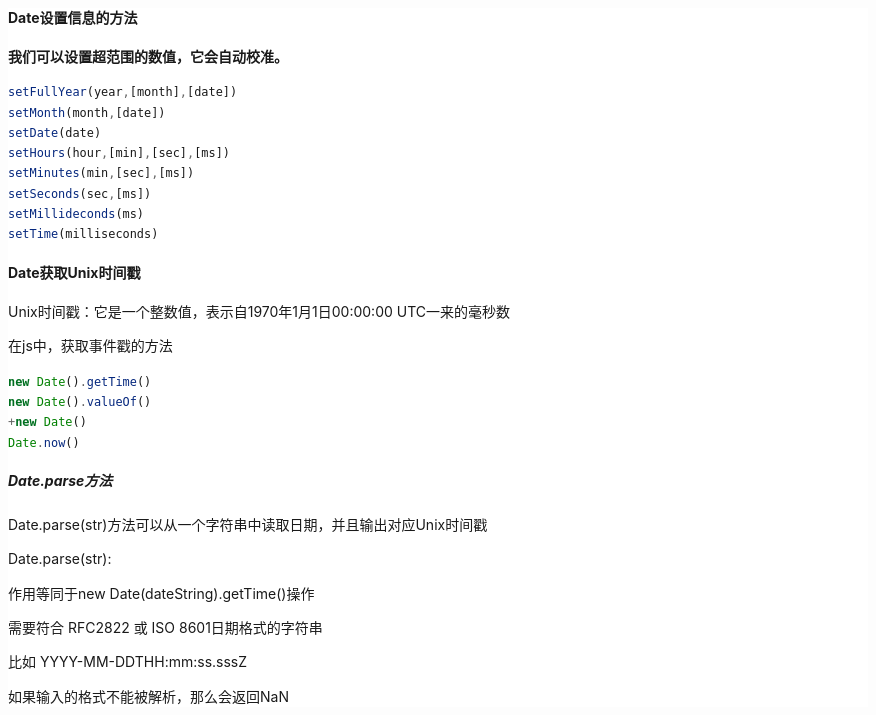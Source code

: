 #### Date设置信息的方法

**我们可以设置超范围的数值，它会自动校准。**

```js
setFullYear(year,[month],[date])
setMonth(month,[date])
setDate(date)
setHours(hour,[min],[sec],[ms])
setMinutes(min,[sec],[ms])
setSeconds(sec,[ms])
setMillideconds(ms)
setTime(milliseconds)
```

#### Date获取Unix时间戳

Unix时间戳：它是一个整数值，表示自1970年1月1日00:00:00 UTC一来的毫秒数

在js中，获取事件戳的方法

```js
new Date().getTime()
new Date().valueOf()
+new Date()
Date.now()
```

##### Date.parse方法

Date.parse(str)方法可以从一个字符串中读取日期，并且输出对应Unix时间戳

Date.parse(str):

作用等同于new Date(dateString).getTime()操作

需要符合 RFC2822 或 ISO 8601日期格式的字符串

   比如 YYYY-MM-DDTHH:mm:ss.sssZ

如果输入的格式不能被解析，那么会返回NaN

--- --- ---

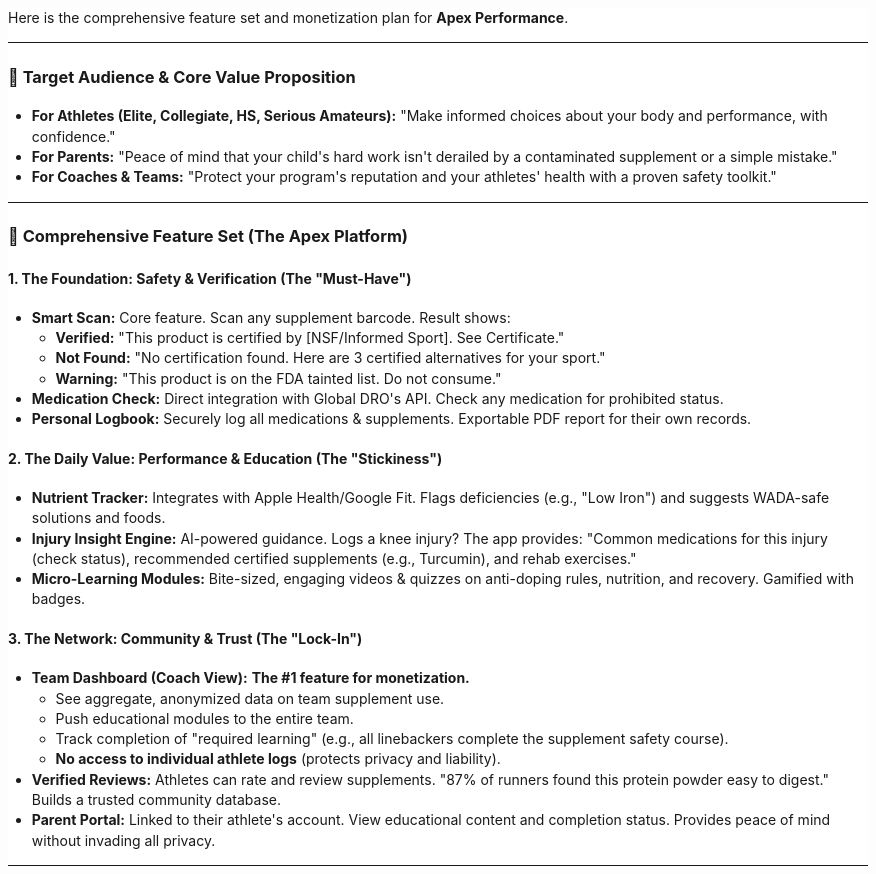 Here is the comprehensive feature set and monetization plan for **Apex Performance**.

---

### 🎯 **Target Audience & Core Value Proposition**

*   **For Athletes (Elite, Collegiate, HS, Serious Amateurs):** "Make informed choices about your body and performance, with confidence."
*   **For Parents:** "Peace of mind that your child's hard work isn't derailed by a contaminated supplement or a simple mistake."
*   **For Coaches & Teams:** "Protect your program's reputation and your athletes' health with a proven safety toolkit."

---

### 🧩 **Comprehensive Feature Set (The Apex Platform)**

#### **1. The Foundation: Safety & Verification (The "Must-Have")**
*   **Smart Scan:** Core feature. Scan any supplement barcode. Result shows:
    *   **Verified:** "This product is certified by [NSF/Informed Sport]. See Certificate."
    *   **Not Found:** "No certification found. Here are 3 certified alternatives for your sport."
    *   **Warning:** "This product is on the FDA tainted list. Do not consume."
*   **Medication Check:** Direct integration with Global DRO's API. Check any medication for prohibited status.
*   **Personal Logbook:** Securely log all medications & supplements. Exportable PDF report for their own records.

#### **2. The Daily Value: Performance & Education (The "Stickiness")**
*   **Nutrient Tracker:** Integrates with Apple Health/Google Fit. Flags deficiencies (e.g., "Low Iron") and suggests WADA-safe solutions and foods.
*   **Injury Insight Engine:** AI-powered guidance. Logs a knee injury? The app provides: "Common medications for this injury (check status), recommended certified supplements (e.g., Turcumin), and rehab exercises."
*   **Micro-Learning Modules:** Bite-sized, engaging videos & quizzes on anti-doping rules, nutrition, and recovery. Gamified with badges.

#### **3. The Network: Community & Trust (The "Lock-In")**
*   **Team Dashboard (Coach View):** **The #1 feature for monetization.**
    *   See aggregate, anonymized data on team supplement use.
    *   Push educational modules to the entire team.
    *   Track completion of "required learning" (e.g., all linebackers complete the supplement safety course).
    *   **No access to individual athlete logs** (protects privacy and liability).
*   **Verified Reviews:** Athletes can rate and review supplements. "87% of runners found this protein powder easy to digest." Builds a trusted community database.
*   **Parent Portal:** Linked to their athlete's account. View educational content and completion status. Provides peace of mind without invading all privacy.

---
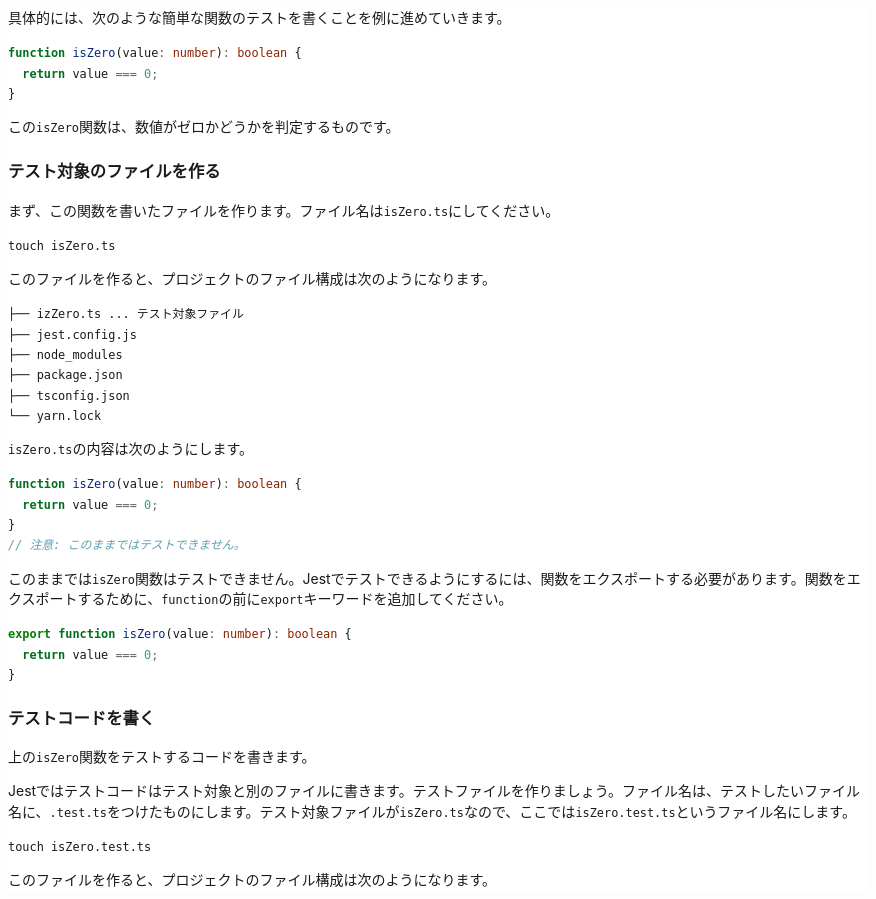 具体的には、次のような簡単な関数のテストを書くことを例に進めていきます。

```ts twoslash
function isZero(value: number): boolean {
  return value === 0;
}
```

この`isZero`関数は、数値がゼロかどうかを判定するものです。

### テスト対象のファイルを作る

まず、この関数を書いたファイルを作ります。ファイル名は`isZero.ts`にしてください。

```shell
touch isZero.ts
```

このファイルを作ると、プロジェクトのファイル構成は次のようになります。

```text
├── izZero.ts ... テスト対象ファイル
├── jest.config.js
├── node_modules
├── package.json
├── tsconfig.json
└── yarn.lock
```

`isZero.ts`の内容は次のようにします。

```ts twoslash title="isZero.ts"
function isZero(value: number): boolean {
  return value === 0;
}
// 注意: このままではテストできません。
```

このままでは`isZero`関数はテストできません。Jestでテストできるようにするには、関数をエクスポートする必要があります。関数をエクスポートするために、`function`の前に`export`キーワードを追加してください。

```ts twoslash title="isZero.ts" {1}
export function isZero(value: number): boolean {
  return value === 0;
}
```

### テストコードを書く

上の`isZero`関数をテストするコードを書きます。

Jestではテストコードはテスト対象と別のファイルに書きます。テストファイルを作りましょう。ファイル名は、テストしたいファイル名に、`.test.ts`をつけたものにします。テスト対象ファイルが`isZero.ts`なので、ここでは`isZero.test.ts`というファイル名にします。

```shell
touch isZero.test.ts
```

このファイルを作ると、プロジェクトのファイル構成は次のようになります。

--- --- ---

[TASK BRIEF]
In the listing above, find the line with "of mind that" and the line with "#### **2. The Daily"; set down exactly those two lines and every line between them, nothing more.

[RESPONSE AREA]
*   **For Parents:** "Peace of mind that your child's hard work isn't derailed by a contaminated supplement or a simple mistake."
*   **For Coaches & Teams:** "Protect your program's reputation and your athletes' health with a proven safety toolkit."

---

### 🧩 **Comprehensive Feature Set (The Apex Platform)**

#### **1. The Foundation: Safety & Verification (The "Must-Have")**
*   **Smart Scan:** Core feature. Scan any supplement barcode. Result shows:
    *   **Verified:** "This product is certified by [NSF/Informed Sport]. See Certificate."
    *   **Not Found:** "No certification found. Here are 3 certified alternatives for your sport."
    *   **Warning:** "This product is on the FDA tainted list. Do not consume."
*   **Medication Check:** Direct integration with Global DRO's API. Check any medication for prohibited status.
*   **Personal Logbook:** Securely log all medications & supplements. Exportable PDF report for their own records.

#### **2. The Daily Value: Performance & Education (The "Stickiness")**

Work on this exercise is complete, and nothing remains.